**GOAL OF THE EXERCISE:** For the data that follows, give the number of lines in which "размера" appears. Add nothing to it.

#### RAW DATA

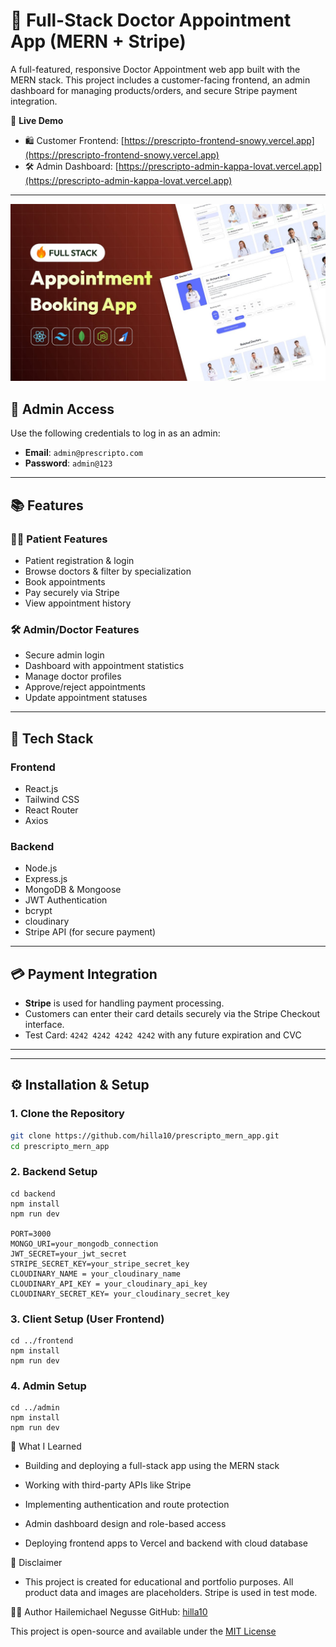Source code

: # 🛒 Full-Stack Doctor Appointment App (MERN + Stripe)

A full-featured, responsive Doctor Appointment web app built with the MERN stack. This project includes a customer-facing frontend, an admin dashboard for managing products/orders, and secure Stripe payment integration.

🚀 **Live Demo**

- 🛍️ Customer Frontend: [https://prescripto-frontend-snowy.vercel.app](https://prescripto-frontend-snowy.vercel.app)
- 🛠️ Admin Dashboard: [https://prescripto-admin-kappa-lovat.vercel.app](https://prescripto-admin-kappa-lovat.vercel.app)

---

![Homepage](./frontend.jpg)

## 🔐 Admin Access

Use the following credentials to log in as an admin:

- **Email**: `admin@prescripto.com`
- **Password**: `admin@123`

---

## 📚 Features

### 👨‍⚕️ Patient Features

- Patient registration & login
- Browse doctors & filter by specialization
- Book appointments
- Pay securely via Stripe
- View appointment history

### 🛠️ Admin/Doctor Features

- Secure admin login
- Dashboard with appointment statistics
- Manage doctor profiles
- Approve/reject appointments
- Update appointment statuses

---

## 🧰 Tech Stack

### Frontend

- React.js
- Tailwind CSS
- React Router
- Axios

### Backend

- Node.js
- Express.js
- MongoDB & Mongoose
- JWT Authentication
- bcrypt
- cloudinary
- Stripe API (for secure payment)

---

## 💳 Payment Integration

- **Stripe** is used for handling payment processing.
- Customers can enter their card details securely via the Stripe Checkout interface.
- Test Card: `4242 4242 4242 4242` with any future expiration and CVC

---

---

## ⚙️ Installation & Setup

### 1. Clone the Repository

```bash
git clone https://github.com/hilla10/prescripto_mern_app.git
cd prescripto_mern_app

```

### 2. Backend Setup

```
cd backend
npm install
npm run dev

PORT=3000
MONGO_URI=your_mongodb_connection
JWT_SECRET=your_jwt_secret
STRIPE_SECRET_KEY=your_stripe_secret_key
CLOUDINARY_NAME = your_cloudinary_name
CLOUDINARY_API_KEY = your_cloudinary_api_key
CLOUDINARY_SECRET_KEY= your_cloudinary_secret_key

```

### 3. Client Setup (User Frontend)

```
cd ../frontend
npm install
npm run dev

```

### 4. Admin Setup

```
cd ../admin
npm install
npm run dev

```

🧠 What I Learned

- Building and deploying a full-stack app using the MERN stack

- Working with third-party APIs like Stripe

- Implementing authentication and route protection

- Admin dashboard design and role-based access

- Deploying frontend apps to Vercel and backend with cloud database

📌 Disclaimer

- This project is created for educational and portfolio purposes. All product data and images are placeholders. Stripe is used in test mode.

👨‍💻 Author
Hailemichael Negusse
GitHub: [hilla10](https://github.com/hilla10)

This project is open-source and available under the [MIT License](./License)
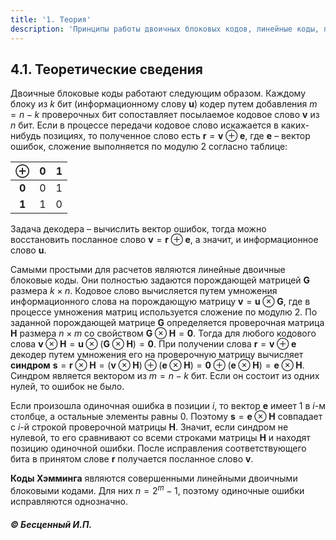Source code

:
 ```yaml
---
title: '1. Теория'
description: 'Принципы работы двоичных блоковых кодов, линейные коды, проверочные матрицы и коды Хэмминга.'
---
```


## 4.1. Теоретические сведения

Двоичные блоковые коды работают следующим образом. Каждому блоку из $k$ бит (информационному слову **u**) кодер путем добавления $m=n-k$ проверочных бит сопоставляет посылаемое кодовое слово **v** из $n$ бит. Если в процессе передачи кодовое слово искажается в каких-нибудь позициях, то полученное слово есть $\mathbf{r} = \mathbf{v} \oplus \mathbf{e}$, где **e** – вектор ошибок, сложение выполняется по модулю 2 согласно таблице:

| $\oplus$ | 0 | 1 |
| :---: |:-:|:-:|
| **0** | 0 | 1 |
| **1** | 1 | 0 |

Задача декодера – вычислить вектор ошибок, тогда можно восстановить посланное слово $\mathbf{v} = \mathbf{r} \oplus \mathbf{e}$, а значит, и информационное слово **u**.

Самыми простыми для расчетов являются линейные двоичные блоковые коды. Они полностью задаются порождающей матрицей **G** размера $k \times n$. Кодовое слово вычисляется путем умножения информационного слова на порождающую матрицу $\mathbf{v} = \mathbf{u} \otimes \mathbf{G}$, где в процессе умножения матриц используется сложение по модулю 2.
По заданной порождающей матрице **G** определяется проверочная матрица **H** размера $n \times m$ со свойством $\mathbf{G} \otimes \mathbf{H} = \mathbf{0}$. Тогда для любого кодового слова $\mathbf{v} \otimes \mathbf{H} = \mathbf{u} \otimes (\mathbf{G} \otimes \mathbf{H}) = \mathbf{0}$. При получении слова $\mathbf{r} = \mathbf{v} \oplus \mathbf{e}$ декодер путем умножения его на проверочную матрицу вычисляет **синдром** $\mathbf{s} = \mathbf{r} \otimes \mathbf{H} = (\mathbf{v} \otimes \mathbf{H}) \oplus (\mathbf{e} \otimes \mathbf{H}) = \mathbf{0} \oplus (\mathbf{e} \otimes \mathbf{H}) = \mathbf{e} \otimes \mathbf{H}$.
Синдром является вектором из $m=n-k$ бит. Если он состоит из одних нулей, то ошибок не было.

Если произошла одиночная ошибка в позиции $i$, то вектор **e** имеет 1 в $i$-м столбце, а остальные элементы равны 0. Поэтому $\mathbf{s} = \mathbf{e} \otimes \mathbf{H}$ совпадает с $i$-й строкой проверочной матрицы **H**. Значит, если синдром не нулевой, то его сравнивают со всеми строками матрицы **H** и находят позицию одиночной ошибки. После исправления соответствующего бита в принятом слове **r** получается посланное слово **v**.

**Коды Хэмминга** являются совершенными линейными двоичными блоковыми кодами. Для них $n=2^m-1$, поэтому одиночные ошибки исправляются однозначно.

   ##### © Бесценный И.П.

########

**REPLY:** 2